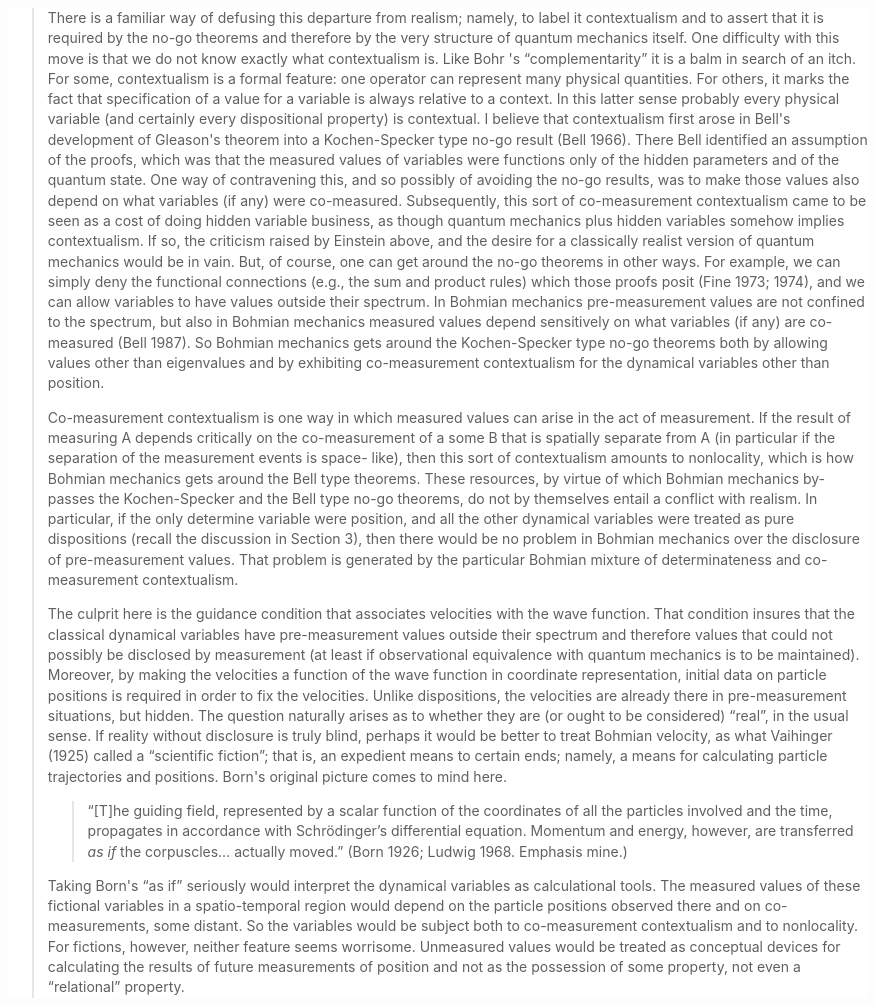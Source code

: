 >There is a familiar way of defusing this departure from realism; namely, to label it contextualism and to assert that it is required by the no-go theorems and therefore by the very structure of quantum mechanics itself. One difficulty with this move is that we do not know exactly what contextualism is. Like Bohr 's “complementarity” it is a balm in search of an itch. For some, contextualism is a formal feature: one operator can represent many physical quantities. For others, it marks the fact that specification of a value for a variable is always relative to a context. In this latter sense probably every physical variable (and certainly every dispositional property) is contextual. I believe that contextualism first arose in Bell's development of Gleason's theorem into a Kochen-Specker type no-go result (Bell 1966). There Bell identified an assumption of the proofs, which was that the measured values of variables were functions only of the hidden parameters and of the quantum state. One way of contravening this, and so possibly of avoiding the no-go results, was to make those values also depend on what variables (if any) were co-measured. Subsequently, this sort of co-measurement contextualism came to be seen as a cost of doing hidden variable business, as though quantum mechanics plus hidden variables somehow implies contextualism. If so, the criticism raised by Einstein above, and the desire for a classically realist version of quantum mechanics would be in vain. But, of course, one can get around the no-go theorems in other ways. For example, we can simply deny the functional connections (e.g., the sum and product rules) which those proofs posit (Fine 1973; 1974), and we can allow variables to have values outside their spectrum. In Bohmian mechanics pre-measurement values are not confined to the spectrum, but also in Bohmian mechanics measured values depend sensitively on what variables (if any) are co-measured (Bell 1987). So Bohmian mechanics gets around the Kochen-Specker type no-go theorems both by allowing values other than eigenvalues and by exhibiting co-measurement contextualism for the dynamical variables other than position.
>
>Co-measurement contextualism is one way in which measured values can arise in the act of measurement. If the result of measuring A depends critically on the co-measurement of a some B that is spatially separate from A (in particular if the separation of the measurement events is space- like), then this sort of contextualism amounts to nonlocality, which is how Bohmian mechanics gets around the Bell type theorems. These resources, by virtue of which Bohmian mechanics by-passes the Kochen-Specker and the Bell type no-go theorems, do not by themselves entail a conflict with realism. In particular, if the only determine variable were position, and all the other dynamical variables were treated as pure dispositions (recall the discussion in Section 3), then there would be no problem in Bohmian mechanics over the disclosure of pre-measurement values. That problem is generated by the particular Bohmian mixture of determinateness and co-measurement contextualism.
>
>The culprit here is the guidance condition that associates velocities with the wave function. That condition insures that the classical dynamical variables have pre-measurement values outside their spectrum and therefore values that could not possibly be disclosed by measurement (at least if observational equivalence with quantum mechanics is to be maintained). Moreover, by making the velocities a function of the wave function in coordinate representation, initial data on particle positions is required in order to fix the velocities. Unlike dispositions, the velocities are already there in pre-measurement situations, but hidden. The question naturally arises as to whether they are (or ought to be considered) “real”, in the usual sense. If reality without disclosure is truly blind, perhaps it would be better to treat Bohmian velocity, as what Vaihinger (1925) called a “scientific fiction”; that is, an expedient means to certain ends; namely, a means for calculating particle trajectories and positions. Born's original picture comes to mind here.
>
>>“[T]he guiding field, represented by a scalar function of the coordinates of all the particles involved and the time, propagates in accordance with Schrödinger’s differential equation. Momentum and energy, however, are transferred *as if* the corpuscles… actually moved.” (Born 1926; Ludwig 1968. Emphasis mine.)
>
>Taking Born's “as if” seriously would interpret the dynamical variables as calculational tools. The measured values of these fictional variables in a spatio-temporal region would depend on the particle positions observed there and on co-measurements, some distant. So the variables would be subject both to co-measurement contextualism and to nonlocality. For fictions, however, neither feature seems worrisome. Unmeasured values would be treated as conceptual devices for calculating the results of future measurements of position and not as the possession of some property, not even a “relational” property.
>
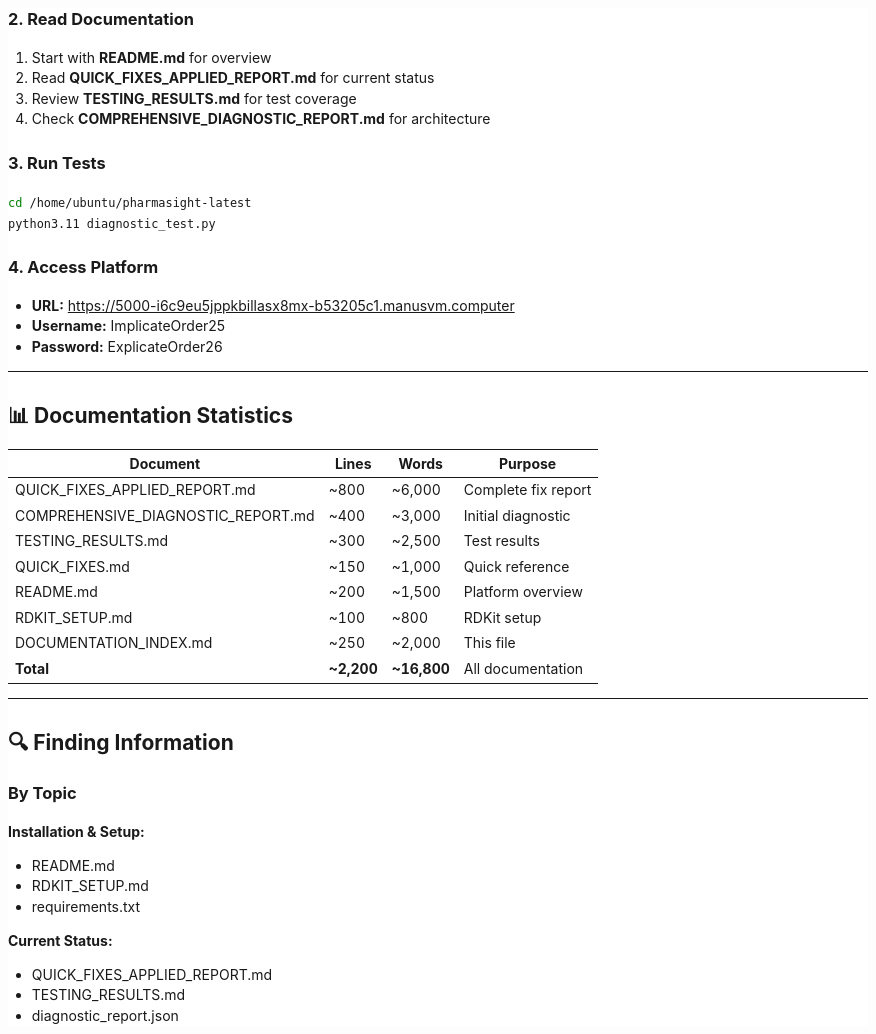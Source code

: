 ### 2. Read Documentation
1. Start with **README.md** for overview
2. Read **QUICK_FIXES_APPLIED_REPORT.md** for current status
3. Review **TESTING_RESULTS.md** for test coverage
4. Check **COMPREHENSIVE_DIAGNOSTIC_REPORT.md** for architecture

### 3. Run Tests
```bash
cd /home/ubuntu/pharmasight-latest
python3.11 diagnostic_test.py
```

### 4. Access Platform
- **URL:** https://5000-i6c9eu5jppkbillasx8mx-b53205c1.manusvm.computer
- **Username:** ImplicateOrder25
- **Password:** ExplicateOrder26

---

## 📊 Documentation Statistics

| Document | Lines | Words | Purpose |
|----------|-------|-------|---------|
| QUICK_FIXES_APPLIED_REPORT.md | ~800 | ~6,000 | Complete fix report |
| COMPREHENSIVE_DIAGNOSTIC_REPORT.md | ~400 | ~3,000 | Initial diagnostic |
| TESTING_RESULTS.md | ~300 | ~2,500 | Test results |
| QUICK_FIXES.md | ~150 | ~1,000 | Quick reference |
| README.md | ~200 | ~1,500 | Platform overview |
| RDKIT_SETUP.md | ~100 | ~800 | RDKit setup |
| DOCUMENTATION_INDEX.md | ~250 | ~2,000 | This file |
| **Total** | **~2,200** | **~16,800** | All documentation |

---

## 🔍 Finding Information

### By Topic

**Installation & Setup:**
- README.md
- RDKIT_SETUP.md
- requirements.txt

**Current Status:**
- QUICK_FIXES_APPLIED_REPORT.md
- TESTING_RESULTS.md
- diagnostic_report.json
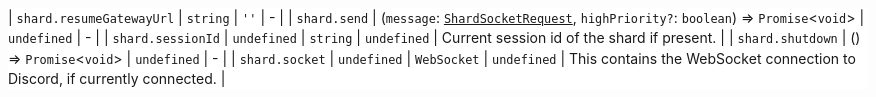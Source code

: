 | `shard.resumeGatewayUrl`            | `string`                                                                                                                                                                     | `''`                                | -                                                                                                                                                                  |
| `shard.send`                        | (`message`: [`ShardSocketRequest`](discordeno_gateway.ShardSocketRequest.md), `highPriority?`: `boolean`) => `Promise`<`void`\>                                              | `undefined`                         | -                                                                                                                                                                  |
| `shard.sessionId`                   | `undefined` \| `string`                                                                                                                                                      | `undefined`                         | Current session id of the shard if present.                                                                                                                        |
| `shard.shutdown`                    | () => `Promise`<`void`\>                                                                                                                                                     | `undefined`                         | -                                                                                                                                                                  |
| `shard.socket`                      | `undefined` \| `WebSocket`                                                                                                                                                   | `undefined`                         | This contains the WebSocket connection to Discord, if currently connected.                                                                                         |
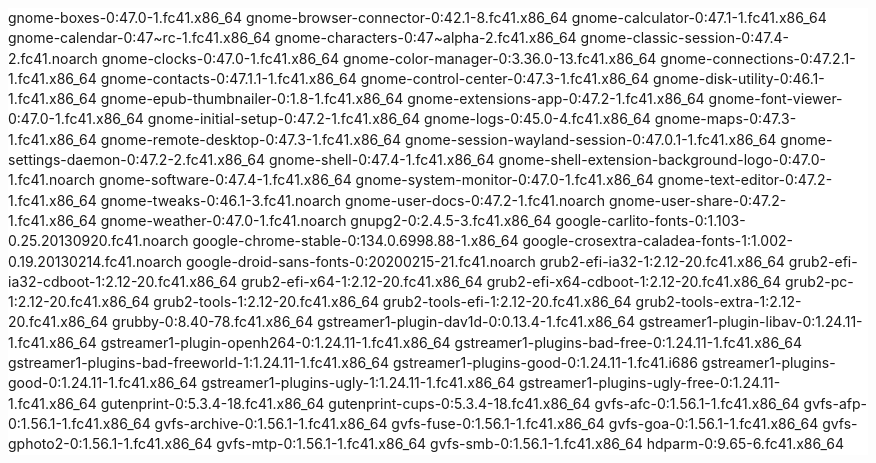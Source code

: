 gnome-boxes-0:47.0-1.fc41.x86_64
gnome-browser-connector-0:42.1-8.fc41.x86_64
gnome-calculator-0:47.1-1.fc41.x86_64
gnome-calendar-0:47~rc-1.fc41.x86_64
gnome-characters-0:47~alpha-2.fc41.x86_64
gnome-classic-session-0:47.4-2.fc41.noarch
gnome-clocks-0:47.0-1.fc41.x86_64
gnome-color-manager-0:3.36.0-13.fc41.x86_64
gnome-connections-0:47.2.1-1.fc41.x86_64
gnome-contacts-0:47.1.1-1.fc41.x86_64
gnome-control-center-0:47.3-1.fc41.x86_64
gnome-disk-utility-0:46.1-1.fc41.x86_64
gnome-epub-thumbnailer-0:1.8-1.fc41.x86_64
gnome-extensions-app-0:47.2-1.fc41.x86_64
gnome-font-viewer-0:47.0-1.fc41.x86_64
gnome-initial-setup-0:47.2-1.fc41.x86_64
gnome-logs-0:45.0-4.fc41.x86_64
gnome-maps-0:47.3-1.fc41.x86_64
gnome-remote-desktop-0:47.3-1.fc41.x86_64
gnome-session-wayland-session-0:47.0.1-1.fc41.x86_64
gnome-settings-daemon-0:47.2-2.fc41.x86_64
gnome-shell-0:47.4-1.fc41.x86_64
gnome-shell-extension-background-logo-0:47.0-1.fc41.noarch
gnome-software-0:47.4-1.fc41.x86_64
gnome-system-monitor-0:47.0-1.fc41.x86_64
gnome-text-editor-0:47.2-1.fc41.x86_64
gnome-tweaks-0:46.1-3.fc41.noarch
gnome-user-docs-0:47.2-1.fc41.noarch
gnome-user-share-0:47.2-1.fc41.x86_64
gnome-weather-0:47.0-1.fc41.noarch
gnupg2-0:2.4.5-3.fc41.x86_64
google-carlito-fonts-0:1.103-0.25.20130920.fc41.noarch
google-chrome-stable-0:134.0.6998.88-1.x86_64
google-crosextra-caladea-fonts-1:1.002-0.19.20130214.fc41.noarch
google-droid-sans-fonts-0:20200215-21.fc41.noarch
grub2-efi-ia32-1:2.12-20.fc41.x86_64
grub2-efi-ia32-cdboot-1:2.12-20.fc41.x86_64
grub2-efi-x64-1:2.12-20.fc41.x86_64
grub2-efi-x64-cdboot-1:2.12-20.fc41.x86_64
grub2-pc-1:2.12-20.fc41.x86_64
grub2-tools-1:2.12-20.fc41.x86_64
grub2-tools-efi-1:2.12-20.fc41.x86_64
grub2-tools-extra-1:2.12-20.fc41.x86_64
grubby-0:8.40-78.fc41.x86_64
gstreamer1-plugin-dav1d-0:0.13.4-1.fc41.x86_64
gstreamer1-plugin-libav-0:1.24.11-1.fc41.x86_64
gstreamer1-plugin-openh264-0:1.24.11-1.fc41.x86_64
gstreamer1-plugins-bad-free-0:1.24.11-1.fc41.x86_64
gstreamer1-plugins-bad-freeworld-1:1.24.11-1.fc41.x86_64
gstreamer1-plugins-good-0:1.24.11-1.fc41.i686
gstreamer1-plugins-good-0:1.24.11-1.fc41.x86_64
gstreamer1-plugins-ugly-1:1.24.11-1.fc41.x86_64
gstreamer1-plugins-ugly-free-0:1.24.11-1.fc41.x86_64
gutenprint-0:5.3.4-18.fc41.x86_64
gutenprint-cups-0:5.3.4-18.fc41.x86_64
gvfs-afc-0:1.56.1-1.fc41.x86_64
gvfs-afp-0:1.56.1-1.fc41.x86_64
gvfs-archive-0:1.56.1-1.fc41.x86_64
gvfs-fuse-0:1.56.1-1.fc41.x86_64
gvfs-goa-0:1.56.1-1.fc41.x86_64
gvfs-gphoto2-0:1.56.1-1.fc41.x86_64
gvfs-mtp-0:1.56.1-1.fc41.x86_64
gvfs-smb-0:1.56.1-1.fc41.x86_64
hdparm-0:9.65-6.fc41.x86_64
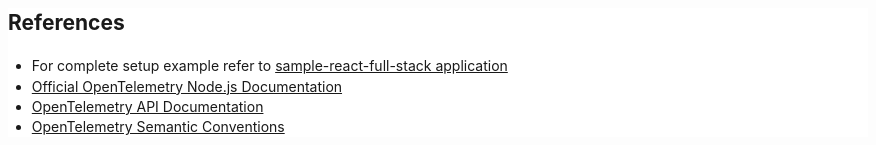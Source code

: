 ## References

- For complete setup example refer to [sample-react-full-stack application](https://opentelemetry.io/docs/instrumentation/js/)
- [Official OpenTelemetry Node.js Documentation](https://opentelemetry.io/docs/languages/js/getting-started/nodejs/)
- [OpenTelemetry API Documentation](https://opentelemetry.io/docs/reference/specification/)
- [OpenTelemetry Semantic Conventions](https://opentelemetry.io/docs/reference/specification/semantic-conventions/)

....................

- _What you have to do_
Return only the lines between the one holding "gnome-user-share-0:47.2-1.fc41.x86_64" and the one holding "google-crosextra-caladea-fonts-1:1.002-0.19.20130214.fc41.noarch", inclusive, exactly as they appear above.

- _Completed task_
gnome-user-share-0:47.2-1.fc41.x86_64
gnome-weather-0:47.0-1.fc41.noarch
gnupg2-0:2.4.5-3.fc41.x86_64
google-carlito-fonts-0:1.103-0.25.20130920.fc41.noarch
google-chrome-stable-0:134.0.6998.88-1.x86_64
google-crosextra-caladea-fonts-1:1.002-0.19.20130214.fc41.noarch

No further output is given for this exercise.